Employer fined R50 000 or imprisonment for risking worker's life. DoL. 5 February 2007. Labour Minister Membathisi Mdladlana has welcomed the Odendaalsrus Magistrate Court ruling, against an employer who violated the Occupational Health and Safety Act (OHSA) regulations. In one of major breakthroughs in occupational health and safety related incidents, an employee of Zenco Engineering Company in Odendaalsrus, outside Welkom in the Free State, was last week found guilty and sentenced to pay a fine of R50 000 or 12 months imprisonment for exposing his employees to unsafe working conditions. The court had found that Willem Vosloo, the employer of Zenco Engineering Company contravened the OHS Act, after Jonas Ramotsehoa, a welder employed by the company was strangled to death by a drilling machine while trying to clean it in 2004. The Department of Labour instituted a formal investigation into the incident and a recommendation for a possible prosecution was referred to the National Public Prosecutions Authority. The Labour Inspector's findings during the formal investigation revealed that lack of training, supervision and proper work procedures of operating machinery were the main cause of the fatal incident. The deceased, then 64 years old sustained multiple head injuries as a result of the accident. The court found that Vosloo failed to conduct a risk assessment to establish hazards to health and safety and did not apply any precautionary measures for his employee when operating machinery as required by the General Machinery Regulations. The sentence was suspended for five years on condition that he will not be found guilty of the same offence within the set period. Regulation 4(1) of the General Machinery Regulations indicates that an employer or user of machinery shall ensure that every person authorised to operate machinery is fully aware of the dangers attached thereto and is conversant with the precautionary measures to be taken or observed to obviate such dangers. 

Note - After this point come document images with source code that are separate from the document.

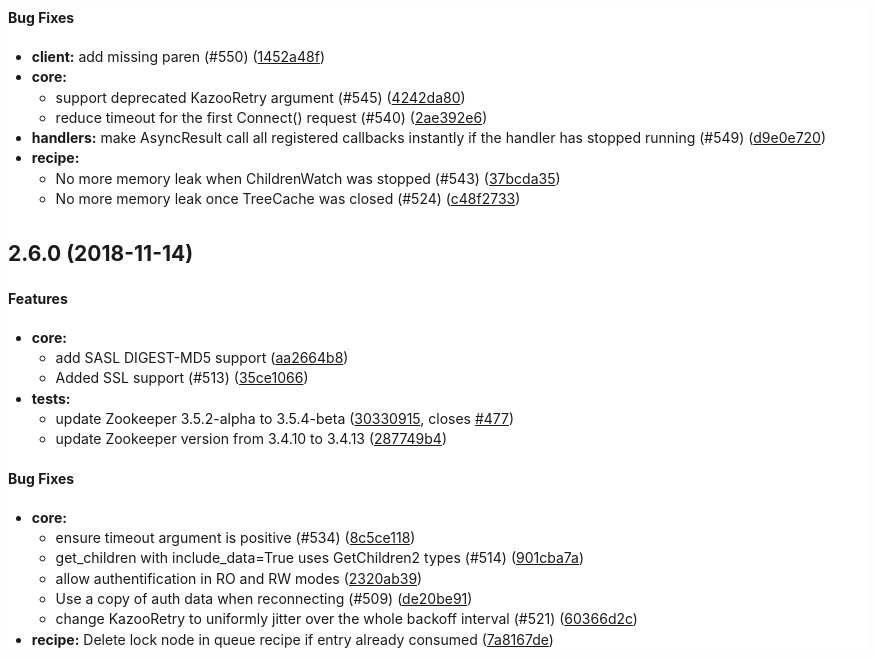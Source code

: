 
#### Bug Fixes

* **client:**  add missing paren (#550) ([1452a48f](https://github.com/python-zk/kazoo/commit/1452a48f3070fe9034314476a6fdb94ca206dede))
* **core:**
  *  support deprecated KazooRetry argument (#545) ([4242da80](https://github.com/python-zk/kazoo/commit/4242da801e8da7b76d7e88e37c3948f97a2b5aae))
  *  reduce timeout for the first Connect() request (#540) ([2ae392e6](https://github.com/python-zk/kazoo/commit/2ae392e69c4b2daca5d8e7f0e79b7ce90423e65c))
* **handlers:**  make AsyncResult call all registered callbacks instantly if the handler has stopped running (#549) ([d9e0e720](https://github.com/python-zk/kazoo/commit/d9e0e7208e56c31f0abec60a3701f8d6ec1e7d32))
* **recipe:**
  *  No more memory leak when ChildrenWatch was stopped (#543) ([37bcda35](https://github.com/python-zk/kazoo/commit/37bcda357463155aba5f2383bc70528413a10f1b))
  *  No more memory leak once TreeCache was closed (#524) ([c48f2733](https://github.com/python-zk/kazoo/commit/c48f2733f2a6b2c2941738e4208e8cfede676730))



<a name="2.6.0"></a>
## 2.6.0 (2018-11-14)


#### Features

* **core:**
  *  add SASL DIGEST-MD5 support ([aa2664b8](https://github.com/python-zk/kazoo/commit/aa2664b880d1456c3ccf6515c6ca42653047e272))
  *  Added SSL support (#513) ([35ce1066](https://github.com/python-zk/kazoo/commit/35ce10669ace9d0d7e787793f0d4937d5d389f69))
* **tests:**
  *  update Zookeeper 3.5.2-alpha to 3.5.4-beta ([30330915](https://github.com/python-zk/kazoo/commit/3033091530b8f0aba13a1b8d031a7297e54006c2), closes [#477](https://github.com/python-zk/kazoo/issues/477))
  *  update Zookeeper version from 3.4.10 to 3.4.13 ([287749b4](https://github.com/python-zk/kazoo/commit/287749b422c886f69e46d108d2ddbb5ad064773e))

#### Bug Fixes

* **core:**
  *  ensure timeout argument is positive (#534) ([8c5ce118](https://github.com/python-zk/kazoo/commit/8c5ce11883a86b15bc6497706cf36abf1b36145f))
  *  get_children with include_data=True uses GetChildren2 types (#514) ([901cba7a](https://github.com/python-zk/kazoo/commit/901cba7a40d67ec96c06abe109e3cf51a992b24d))
  *  allow authentification in RO and RW modes ([2320ab39](https://github.com/python-zk/kazoo/commit/2320ab391f3804a9ddea9c5c86eb86467bb1dbf8))
  *  Use a copy of auth data when reconnecting (#509) ([de20be91](https://github.com/python-zk/kazoo/commit/de20be917855713169863b65a7aa0634fb78b698))
  *  change KazooRetry to uniformly jitter over the whole backoff interval (#521) ([60366d2c](https://github.com/python-zk/kazoo/commit/60366d2c7910fc833991fad8e04bbe33817c0544))
* **recipe:**  Delete lock node in queue recipe if entry already consumed ([7a8167de](https://github.com/python-zk/kazoo/commit/7a8167dea381b3a2015c869a443c96b9d5179411))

Pretoria based company likely to be fined R100 000 for compromising workers safety. DoL. 14 February 2007. 'The Department of Labour is set to take drastic measures against a Pretoria-based construction company for defying a prohibition notice ordering the company to stop all construction work at a site in Pretoria West. Spokesperson Zolisa Sigabi has condemned the company's apparent absolute contempt of labour laws. "We are definitely pushing for prosecution. We will next week file the necessary court papers for court processes to start. We cannot stand such a defiance of our laws, but most importantly the utmost disregard for the health and safety of our workers. We view the situation very seriously hence we are pushing for prosecution." In terms of the original prohibition notice, labour inspectors charged the company - ARS Projects - of multiple violations of Occupational Health and Safety Act (OHSA), 1993. Among the offences, labour inspectors found the scaffolds did not meet the minimum requirements of scaffolds erection in accordance with construction regulations. Moreover, the Department of Labour also faulted the company for "allowing any person(s) to be at elevated positions without a fall protection plan in place and provision of safety harness." The company had also not provided their employees with personal protection equipment (e.g. hard hats, work suits, hand gloves, etc) or alternatively allowed them [employees] to work without the personal protection equipment (PPE). "Our follow up visits to the site revealed that the company was still engaging in the construction work despite the prohibition order in place. We are determined to set an example to others who could in the future be tempted to show such contempt over our laws. These are all serious offences in terms of the OHS Act, and pose a serious health and safety risk to the employees," Sigabi added. The company and its directors may face a maximum of R100 000 fine, or even an imprisonment term not exceeding a period of five years if successfully prosecuted'.